Anyway, aside from being reluctant to drive at night and jumpy around trucks, where I once wrote 3k words a day, now I’m lucky to hit 2k, usually less. Some days I can’t find my inner storyteller at all. I’ve been gritting it out and typing black words onto the blank pages, but on many days I simply erase what I did the day before and have to start over. It’s a new, uncomfortable space to inhabit, and it’s been going on for over a month. Luckily, I have a very sympathetic publisher, and I’m ahead of my big deadlines for this series, or it would all be much worse.

I have to admit, when I read the words “publish new blog” in today’s calendar space, I wanted to do anything else than write this blog and share with you that I’m struggling. Erasing those words from the calendar was an option. Yet, to do so is letting myself down, and I don’t want to do that either. It’s piling insult on to injury, and I think maybe optimistic Stacey has had quite enough of that, too.

So, here it is. I’d like to think it’s a positive thing that I got this done, and will publish a blog as dictated by the woman I used to be. I’d like to find her again.

*I haven’t made much progress on this one yet. Christy Winn is the name I use to distinguish my sweet, small-town romances from my much darker post-apocalyptic and twisted fairytale books to appease the Amazon algorithms. To get them into libraries takes several steps. I bought my own ISBNs and have the copyrights (both expensive!), and have the books in the right format. I’ve gone so far as to set up an account with Draft2Digital to distribute them, but I still have to upload the manuscripts and the covers for each one, then price them correctly, which I’m still in the dark about. Once I find the elusive bandwidth to do those things, I’ll be reaching out to ask you to request them from your local library. I’ve always wanted my books in libraries.

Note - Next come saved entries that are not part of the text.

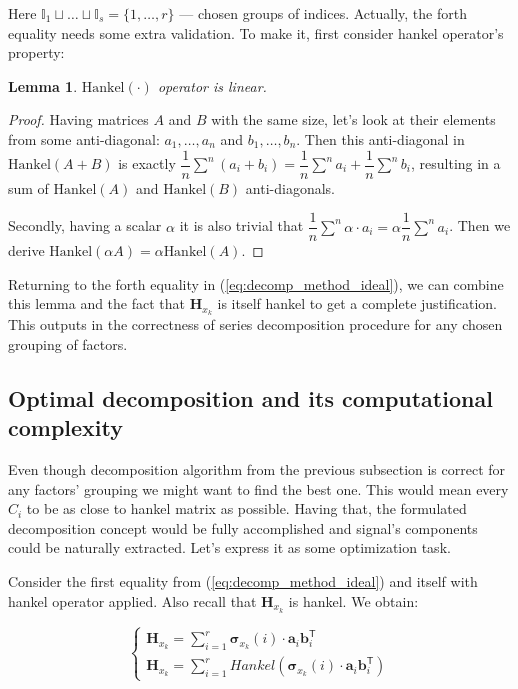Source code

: \documentclass[referee, pdflatex]{sn-jnl}
\theoremstyle{definition}
\theoremstyle{plain}
\newtheorem{Lem}{Lemma}
\begin{document}
	Here $ \mathbb{I}_1 \sqcup \ldots \sqcup \mathbb{I}_s = \{1, \ldots, r\} $ --- chosen groups of indices. Actually, the forth equality needs some extra validation. To make it, first consider hankel operator's property:
	
	\begin{Lem}
		$ \text{Hankel}(\cdot) $ operator is linear.
	\end{Lem}
	
	\begin{proof}		
		Having matrices $ A $ and $ B $ with the same size, let's look at their elements from some anti-diagonal: $ a_1, \ldots, a_n $ and $ b_1, \ldots, b_n $. Then this anti-diagonal in $ \text{Hankel}(A + B) $ is exactly $ \dfrac{1}{n} \sum\limits^n (a_i + b_i) = \dfrac{1}{n} \sum\limits^n a_i + \dfrac{1}{n} \sum\limits^n b_i $, resulting in a sum of  $ \text{Hankel}(A) $ and $ \text{Hankel}(B) $ anti-diagonals.
		
		Secondly, having a scalar $ \alpha $ it is also trivial that $ \dfrac{1}{n} \sum\limits^n \alpha \cdot a_i = \alpha \dfrac{1}{n} \sum\limits^n a_i $. Then we derive $ \text{Hankel}(\alpha A) = \alpha \text{Hankel}(A) $.
	\end{proof}
	
	Returning to the forth equality in (\ref{eq:decomp_method_ideal}), we can combine this lemma and the fact that $ \mathbf{H}_{x_k} $ is itself hankel to get a complete justification. This outputs in the correctness of series decomposition procedure for any chosen grouping of factors.
	
	\subsection{Optimal decomposition and its computational complexity}\label{sec:optimal_decomp}
	
	Even though decomposition algorithm from the previous subsection is correct for any factors' grouping we might want to find the best one. This would mean every $ C_i $ to be as close to hankel matrix as possible. Having that, the formulated decomposition concept would be fully accomplished and signal's components could be naturally extracted. Let's express it as some optimization task.
	
	Consider the first equality from (\ref{eq:decomp_method_ideal}) and itself with hankel operator applied. Also recall that $ \mathbf{H}_{x_k} $ is hankel. We obtain:
	
	\begin{equation*}
		\begin{cases*}
			\mathbf{H}_{x_k} = \sum\limits_{i = 1}^{r} \boldsymbol{\sigma}_{x_k}(i) \cdot \mathbf{a}_i  \mathbf{b}_i^{\mathsf{T}} \\
			\mathbf{H}_{x_k} = \sum\limits_{i = 1}^{r} Hankel(\boldsymbol{\sigma}_{x_k}(i) \cdot \mathbf{a}_i  \mathbf{b}_i^{\mathsf{T}})
		\end{cases*}
	\end{equation*}
	
\end{document}
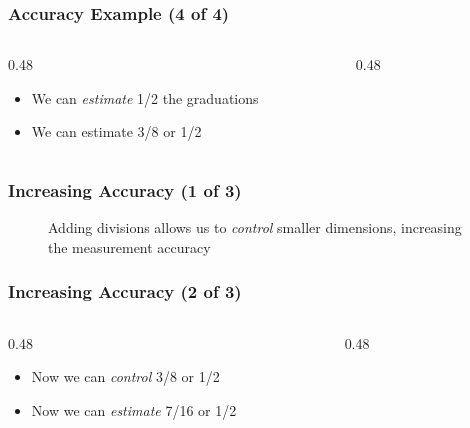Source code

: \begin{frame}
	\frametitle{Accuracy Example (4 of 4)}

    \begin{columns}
        \begin{column}{0.48\linewidth}
            \begin{itemize}
                \item We can \emph{estimate} 1/2 the graduations
                \item We can estimate 3/8 or 1/2
            \end{itemize}
        \end{column}
        \begin{column}{0.48\linewidth}
            \begin{figure}
                \centering
                \resizebox{\columnwidth}{!}{
                       
                }
            \end{figure}  
        \end{column}
    \end{columns}          
\end{frame}

\begin{frame}
	\frametitle{Increasing Accuracy (1 of 3)}
        \begin{figure}
            \centering
            \resizebox{\columnwidth}{!}{
                
            }
        {\footnotesize Adding divisions allows us to \emph{control} smaller dimensions, increasing the measurement accuracy\par}
        \end{figure}        
\end{frame}

\begin{frame}
	\frametitle{Increasing Accuracy (2 of 3)}

    \begin{columns}
        \begin{column}{0.48\linewidth}
            \begin{itemize}
                \item Now we can \emph{control} 3/8 or 1/2
                \item Now we can \emph{estimate} 7/16 or 1/2
            \end{itemize}
        \end{column}
        \begin{column}{0.48\linewidth}
            \begin{figure}
                \centering
                \resizebox{\columnwidth}{!}{
                    
                }
            \end{figure}  
        \end{column}
    \end{columns}          
\end{frame}


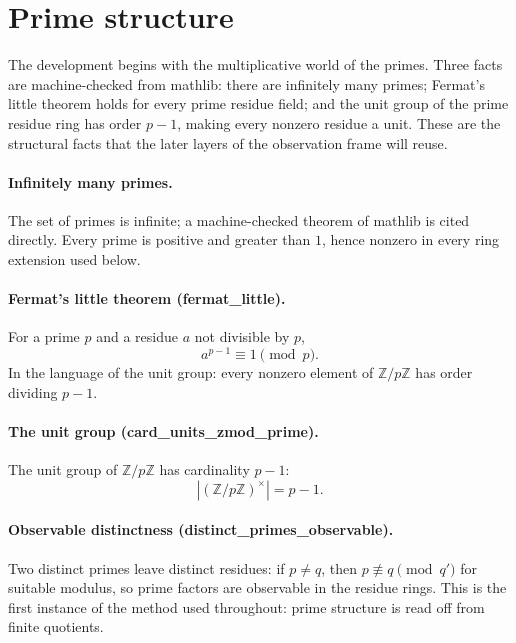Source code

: \documentclass[sigplan,10pt,anonymous,review]{acmart}
\begin{document}
\section{Prime structure}

The development begins with the multiplicative world of the primes.
Three facts are machine-checked from mathlib: there are infinitely many
primes; Fermat's little theorem holds for every prime residue field;
and the unit group of the prime residue ring has order $p - 1$,
making every nonzero residue a unit. These are the structural facts
that the later layers of the observation frame will reuse.

\paragraph{Infinitely many primes.} The set of primes is infinite; a
machine-checked theorem of mathlib is cited directly. Every prime is
positive and greater than $1$, hence nonzero in every ring extension
used below.

\paragraph{Fermat's little theorem (fermat\_little).} For a prime $p$
and a residue $a$ not divisible by $p$,
\begin{equation*}
  a^{p-1} \equiv 1 \pmod{p}.
\end{equation*}
In the language of the unit group: every nonzero element of
$\mathbb{Z}/p\mathbb{Z}$ has order dividing $p - 1$.

\paragraph{The unit group (card\_units\_zmod\_prime).} The unit group
of $\mathbb{Z}/p\mathbb{Z}$ has cardinality $p - 1$:
\begin{equation*}
  |(\mathbb{Z}/p\mathbb{Z})^\times| = p - 1.
\end{equation*}

\paragraph{Observable distinctness (distinct\_primes\_observable).}
Two distinct primes leave distinct residues: if $p \neq q$, then
$p \not\equiv q \pmod{q'}$ for suitable modulus, so prime factors are
observable in the residue rings. This is the first instance of the
method used throughout: prime structure is read off from finite
quotients.
\end{document}

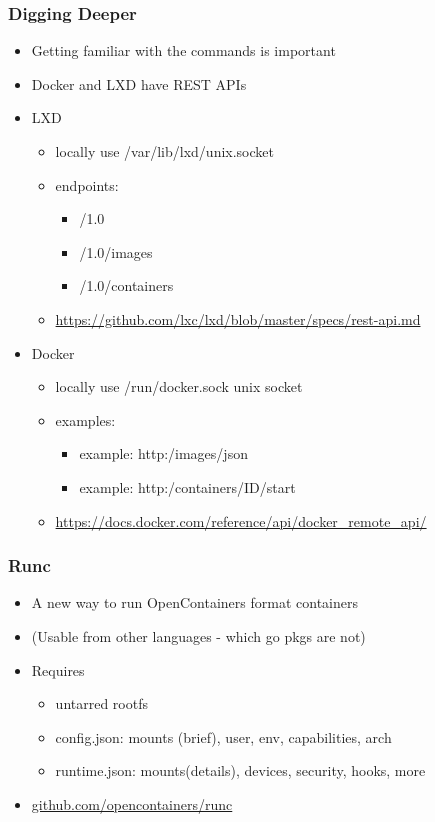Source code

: \documentclass{beamer}
\begin{document}
\begin{frame}
\frametitle{Digging Deeper}
\begin{itemize}
  \item Getting familiar with the commands is important
  \item Docker and LXD have REST APIs

  \item LXD

    \begin{itemize}
      \item locally use /var/lib/lxd/unix.socket
      \item endpoints:
        \begin{itemize}
          \item /1.0
          \item /1.0/images
          \item /1.0/containers
        \end{itemize}
        \item \url{https://github.com/lxc/lxd/blob/master/specs/rest-api.md}
    \end{itemize}

  \item Docker

    \begin{itemize}
      \item locally use /run/docker.sock unix socket
      \item examples:
        \begin{itemize}
          \item example: http:/images/json
          \item example: http:/containers/ID/start
        \end{itemize}
      \item \url{https://docs.docker.com/reference/api/docker_remote_api/}
    \end{itemize}

\end{itemize}
\end{frame}

\begin{frame}
\frametitle{Runc}
\begin{itemize}
\item A new way to run OpenContainers format containers
\item (Usable from other languages - which go pkgs are not)
\item Requires
  \begin{itemize}
  \item untarred rootfs
  \item config.json: mounts (brief), user, env, capabilities, arch
  \item runtime.json: mounts(details), devices, security, hooks, more
  \end{itemize}
\item \url{github.com/opencontainers/runc}
\end{itemize}
\end{frame}
\end{document}
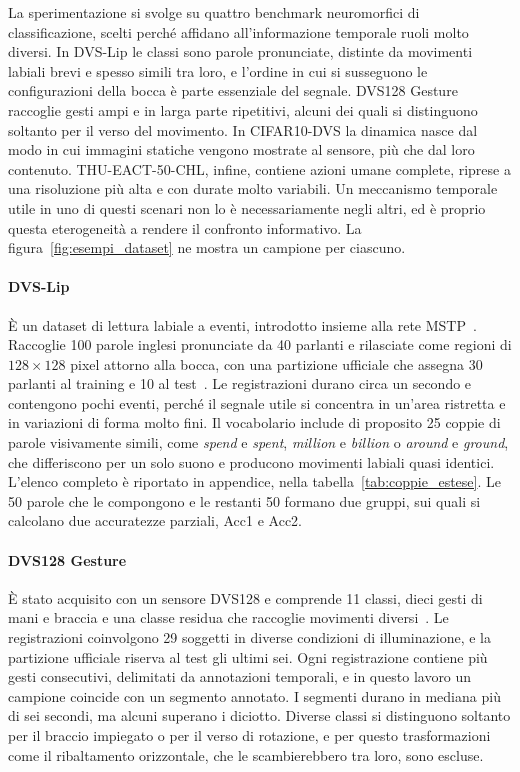 La sperimentazione si svolge su quattro benchmark neuromorfici di classificazione, scelti perché affidano all'informazione temporale ruoli molto diversi. In DVS-Lip le classi sono parole pronunciate, distinte da movimenti labiali brevi e spesso simili tra loro, e l'ordine in cui si susseguono le configurazioni della bocca è parte essenziale del segnale. DVS128 Gesture raccoglie gesti ampi e in larga parte ripetitivi, alcuni dei quali si distinguono soltanto per il verso del movimento. In CIFAR10-DVS la dinamica nasce dal modo in cui immagini statiche vengono mostrate al sensore, più che dal loro contenuto. THU-EACT-50-CHL, infine, contiene azioni umane complete, riprese a una risoluzione più alta e con durate molto variabili. Un meccanismo temporale utile in uno di questi scenari non lo è necessariamente negli altri, ed è proprio questa eterogeneità a rendere il confronto informativo. La figura~\ref{fig:esempi_dataset} ne mostra un campione per ciascuno.

\paragraph{DVS-Lip}
\label{subsec:dvslip}
È un dataset di lettura labiale a eventi, introdotto insieme alla rete MSTP~\cite{tan2022dvslip}. Raccoglie 100 parole inglesi pronunciate da 40 parlanti e rilasciate come regioni di $128\times128$ pixel attorno alla bocca, con una partizione ufficiale che assegna 30 parlanti al training e 10 al test~\cite{tan2022dvslip}. Le registrazioni durano circa un secondo e contengono pochi eventi, perché il segnale utile si concentra in un'area ristretta e in variazioni di forma molto fini. Il vocabolario include di proposito 25 coppie di parole visivamente simili, come \emph{spend} e \emph{spent}, \emph{million} e \emph{billion} o \emph{around} e \emph{ground}, che differiscono per un solo suono e producono movimenti labiali quasi identici. L'elenco completo è riportato in appendice, nella tabella~\ref{tab:coppie_estese}. Le 50 parole che le compongono e le restanti 50 formano due gruppi, sui quali si calcolano due accuratezze parziali, Acc1 e Acc2.

\paragraph{DVS128 Gesture}
\label{subsec:dvsgesture}
È stato acquisito con un sensore DVS128 e comprende 11 classi, dieci gesti di mani e braccia e una classe residua che raccoglie movimenti diversi~\cite{amir2017dvsgesture}. Le registrazioni coinvolgono 29 soggetti in diverse condizioni di illuminazione, e la partizione ufficiale riserva al test gli ultimi sei. Ogni registrazione contiene più gesti consecutivi, delimitati da annotazioni temporali, e in questo lavoro un campione coincide con un segmento annotato. I segmenti durano in mediana più di sei secondi, ma alcuni superano i diciotto. Diverse classi si distinguono soltanto per il braccio impiegato o per il verso di rotazione, e per questo trasformazioni come il ribaltamento orizzontale, che le scambierebbero tra loro, sono escluse.

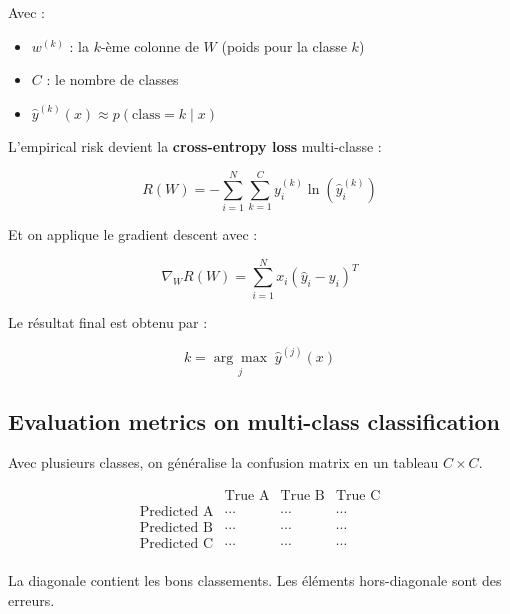 \documentclass[11pt,a4paper,openany]{book}
\begin{document}
\vspace{0.5cm}

Avec :

\begin{itemize}
    \item $w^{(k)}$ : la $k$-ème colonne de $W$ (poids pour la classe $k$)
    \item $C$ : le nombre de classes
    \item $\hat{y}^{(k)}(x) \approx p(\text{class} = k \mid x)$
\end{itemize}

\vspace{0.6cm}

L'empirical risk devient la \textbf{cross-entropy loss} multi-classe :

\[
R(W)
=
-
\sum_{i=1}^{N}
\sum_{k=1}^{C}
y_i^{(k)}
\ln\left(\hat{y}_i^{(k)}\right)
\]

\vspace{0.6cm}

Et on applique le gradient descent avec :

\[
\nabla_W R(W)
=
\sum_{i=1}^{N}
x_i
(\hat{y}_i - y_i)^T
\]

\vspace{0.8cm}

Le résultat final est obtenu par :

\[
k =
\underset{j}{\arg\max}
\;
\hat{y}^{(j)}(x)
\]

\vspace{8cm}

\subsection{Evaluation metrics on multi-class classification}

Avec plusieurs classes, on généralise la confusion matrix en un tableau $C \times C$.

\vspace{0.6cm}

\begin{exbox}[title=Confusion matrix -- 3 classes]
\[
\begin{array}{c|c|c|c}
& \text{True A} & \text{True B} & \text{True C} \\
\hline
\text{Predicted A} & \cdots & \cdots & \cdots \\
\hline
\text{Predicted B} & \cdots & \cdots & \cdots \\
\hline
\text{Predicted C} & \cdots & \cdots & \cdots \\
\end{array}
\]

\vspace{0.4cm}

La diagonale contient les bons classements. Les éléments hors-diagonale sont des erreurs.
\end{exbox}
\end{document}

**A promo stack involves paying for formal newsletters that go to potential readers who’ve indicated they like reading twisted fairytales. It costs between $200 and $800 for a day or so of advertising, depending on how many you join. As I’ve not yet ventured in to doing very expensive Facebook ads, and abandoned Amazon ads, it’s really the only way new readers can find my work, aside from word of mouth, or my monthly newsletters where I join with other authors to highlight each other’s books. I’ll manage it, eventually. No one said being an author was easy, and being found in the latest slurry of mundane AI-generated works has made it even harder. Did you know some “authors” are turning out thirty “books” a week using AI prompts and AI-generated covers? That’s a lotta noise, but I don’t think it’s going away anytime soon.